A situação vivenciada nos bastidores das ocupações parece diferente da percepção das autoridades. O Ministério Público do Paraná, por exemplo, considerou justas as ocupações e pediu proteção aos que invadiram os prédios públicos. Conselheiros tutelares dizem que não veem nenhum problema que menores de idade participem das manifestações que fecharam escolas.

“A gente quer educação. A gente quer o direito de entrar nas escolas e ter o ensino com os nossos professores”, disse a estudante do ensino médio Aline da Silva Paiva, de 15 anos. “A invasão está impedindo que a gente possa estudar. Os professores querem dar aula, porque a maioria dos que estão fazendo greve faz isso porque não vai ter aula de qualquer forma”.

Consulta

Aline afirma que na escola onde estuda foi feita uma consulta para ver quais professores que iriam aderir à greve. Só seis foram favoráveis. “Os outros 16 falaram que iriam continuar no colégio dando aula pra quem queria estudar.  Mas aí aconteceu a ocupação e eles ficaram sem poder entrar”, relata a estudante.

De acordo com ela, várias propostas foram feitas para que os invasores permitissem que os outros alunos pudessem voltar para a sala de aula. “Aula de meia hora e, no final, a gente protestar todo mundo junto. Aula de 40 minutos e a última livre. Mas eles não aceitaram. Eles querem algazarra. Eles querem bagunça”, afirma.

Segundo Aline, a maioria dos alunos que está dentro da escola é composta de repetentes. “São alunos que já estão reprovados e alunos que, realmente, não fazem nada. Só ficam em casa assistindo a TV e não sabem nem por que estão lá dentro”.

Fernando de Souza é outro estudante que resolveu usar a voz para defender o interesse de quem quer estudar. Para ele, é preciso um debate amplo, inclusive com APP-Sindicato, mas sem a interrupção das aulas.

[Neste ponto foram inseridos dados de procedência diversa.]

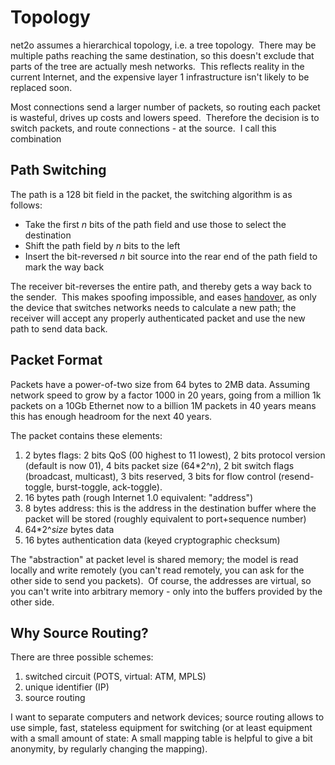 # Topology

net2o assumes a hierarchical topology, i.e. a tree topology. &nbsp;There may
be multiple paths reaching the same destination, so this doesn't exclude that
parts of the tree are actually mesh networks. &nbsp;This reflects reality in
the current Internet, and the expensive layer 1 infrastructure isn't likely to
be replaced soon.

Most connections send a larger number of packets, so routing each packet is
wasteful, drives up costs and lowers speed. &nbsp;Therefore the decision is to
switch packets, and route connections - at the source. &nbsp;I call this
combination

## Path Switching

The path is a 128 bit field in the packet, the switching algorithm is as
follows:

* Take the first _n_ bits of the path field and use those to select
  the destination
* Shift the path field by _n_ bits to the left
* Insert the bit-reversed _n_ bit source into the rear end of the
  path field to mark the way back

The receiver bit-reverses the entire path, and thereby gets a way back to
the sender. &nbsp;This makes spoofing impossible, and eases
[handover](handover.wiki), as only the device that
switches networks needs to calculate a new path; the receiver will accept any
properly authenticated packet and use the new path to send data back.

## Packet Format

Packets have a power-of-two size from 64 bytes to 2MB data. Assuming network
speed to grow by a factor 1000 in 20 years, going from a million 1k packets on
a 10Gb Ethernet now to a billion 1M packets in 40 years means this has enough
headroom for the next 40 years.

The packet contains these elements:

1. 2 bytes flags: 2 bits QoS (00 highest to 11 lowest), 2 bits
   protocol version (default is now 01), 4 bits packet size
   (64\*2^_n_), 2 bit switch flags (broadcast, multicast), 3 bits
   reserved, 3 bits for flow control (resend-toggle, burst-toggle,
   ack-toggle).
2. 16 bytes path (rough Internet 1.0 equivalent: "address")
3. 8 bytes address: this is the address in the destination buffer where the
   packet will be stored (roughly equivalent to port+sequence number)
4. 64\*2^_size_ bytes data
5. 16 bytes authentication data (keyed cryptographic checksum)

The "abstraction" at packet level is shared memory; the model is read
locally and write remotely (you can't read remotely, you can ask for the other
side to send you packets). &nbsp;Of course, the addresses are virtual, so you
can't write into arbitrary memory - only into the buffers provided by the other
side.

## Why Source Routing?

There are three possible schemes:

1. switched circuit (POTS, virtual: ATM, MPLS)
2. unique identifier (IP)
3. source routing

I want to separate computers and network devices; source routing allows to
use simple, fast, stateless equipment for switching (or at least equipment with
a small amount of state: A small mapping table is helpful to give a bit
anonymity, by regularly changing the mapping).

“Nós queremos estudar”, disse. “Então, é necessário diálogo entre o governo, os estudantes que querem ter aulas e a entidade que diz representar os estudantes, mas não representa porque se fosse isso estariam dentro da sala de aula estudando”.

Na rua

A proposta de Souza, lógica e coerente, encontra amparo na opinião dos pais de alunos que estão sem aula, que também se mobilizam para o retorno às aulas. É o caso de Cristiano Roger, que informa que há um movimento convocando pelas redes sociais toda a comunidade escolar de Curitiba para uma manifestação em favor da reabertura dos colégios.

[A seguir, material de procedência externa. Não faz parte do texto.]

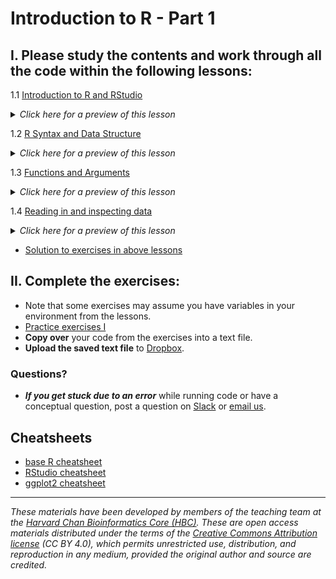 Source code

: # Introduction to R - Part 1

## I. Please **study the contents** and **work through all the code** within the following lessons:

1.1 [Introduction to R and RStudio](../lessons/01_introR-R-and-RStudio.md)
    <details>
    <summary><i>Click here for a preview of this lesson</i></summary>
        <br>R is a programming language and larger system for data analysis, and RStudio is the most popular to use R. <br><br>This lesson will cover:<br>
            - The definitions of R and RStudio<br>
            - How to interact with R and RStudio<br>
            - How to setup a new R project<br><br>
    </details>

1.2 [R Syntax and Data Structure](../lessons/02_introR-syntax-and-data-structures.md)
    <details>
    <summary><i>Click here for a preview of this lesson</i></summary>
        <br>In order to utilize R effectively, you will need to understand what types of data you can use in R and also how you can store data in "objects" or "variables". <br><br>This lesson will cover:<br>
            - Assigning a value to a object<br>
            - What types of information can you store in R<br>
            - What are the different objects that you can use to store data in R<br><br>
    </details>

1.3 [Functions and Arguments](../lessons/03_introR-functions-and-arguments.md)
    <details>
    <summary><i>Click here for a preview of this lesson</i></summary>
        <br>Functions are the basic "commands" used in R to get something done. To use functions (denoted by function_name followed by "()"), one has to enter some information within the parenthesis and optionally some arguments to change the default behavior of a function. 
        <br>You can also create your own functions! When you want to perform a task or a series of tasks more than once, creating a custom function is the best way to go. 
        <br><br>In this lesson you will explore:<br>
        - Using built-in functions<br>
        - Creating your own custom functions<br><br>
        </details>

1.4 [Reading in and inspecting data](../lessons/06_reading_and_data_inspection.md)
    <details>
    <summary><i>Click here for a preview of this lesson</i></summary>
        <br>When using R, it is almost a certainty that you will have to bring data into the R environment. <br><br>In this lesson you will learn:<br>
        - Reading different types (formats) of data<br>
        - Inspecting the contents and structure of the dataset once you have read it in<br><br>
    </details>

* [Solution to exercises in above lessons](../homework/day1_hw_answer-key.R)

## II. **Complete the exercises**:
   * Note that some exercises may assume you have variables in your environment from the lessons. 
   * [Practice exercises I](../activities/Day2_activities.md)
   * **Copy over** your code from the exercises into a text file. 
   * **Upload the saved text file** to [Dropbox](https://www.dropbox.com/request/xbm6zSo6FPboeXh6gAkm).
   
### Questions?
* ***If you get stuck due to an error*** while running code or have a conceptual question, post a question on [Slack](https://ccb-intro-to-r.slack.com) or [email us](mailto:christopher_magnano@hms.harvard.edu).

## Cheatsheets
* [base R cheatsheet](../cheatsheets/base-r.pdf)
* [RStudio cheatsheet](../cheatsheets/rstudio-ide.pdf)
* [ggplot2 cheatsheet](../cheatsheets/data-visualization-2.1.pdf)

****

*These materials have been developed by members of the teaching team at the [Harvard Chan Bioinformatics Core (HBC)](http://bioinformatics.sph.harvard.edu/). These are open access materials distributed under the terms of the [Creative Commons Attribution license](https://creativecommons.org/licenses/by/4.0/) (CC BY 4.0), which permits unrestricted use, distribution, and reproduction in any medium, provided the original author and source are credited.*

O “protesto” vai acontecer no domingo, 23, na Praça Santos Andrade, às 14 horas, no centro da capital, e deverá reunir “pais, mães, pessoas que estão contra essa ocupação das escolas públicas do Paraná, e principalmente os estudantes reféns da situação”. Ele considera ainda que há um movimento político-partidário por trás de das invasões.

Roger engrossa o caldo daqueles que avaliam que o Brasil sofreu uma transformação radical com a recente queda da ex-presidente Dilma Rousseff e a saída do poder do Partido dos Trabalhadores (PT), a quem o sindicato dos professores do Paraná apoia, através vinculação à Central Única dos Trabalhadores (CUT).

Independentemente das questões ideológicas, o que aconteceu nesta semana é algo pouco visto no vai e vem de greves no sistema de ensino público do Paraná. Se o movimento dos que são contra os do contra vai ganhar corpo, só o tempo dirá. O fato é que, pelo menos neste caso, uma parte da “maioria silenciosa” apareceu para falar.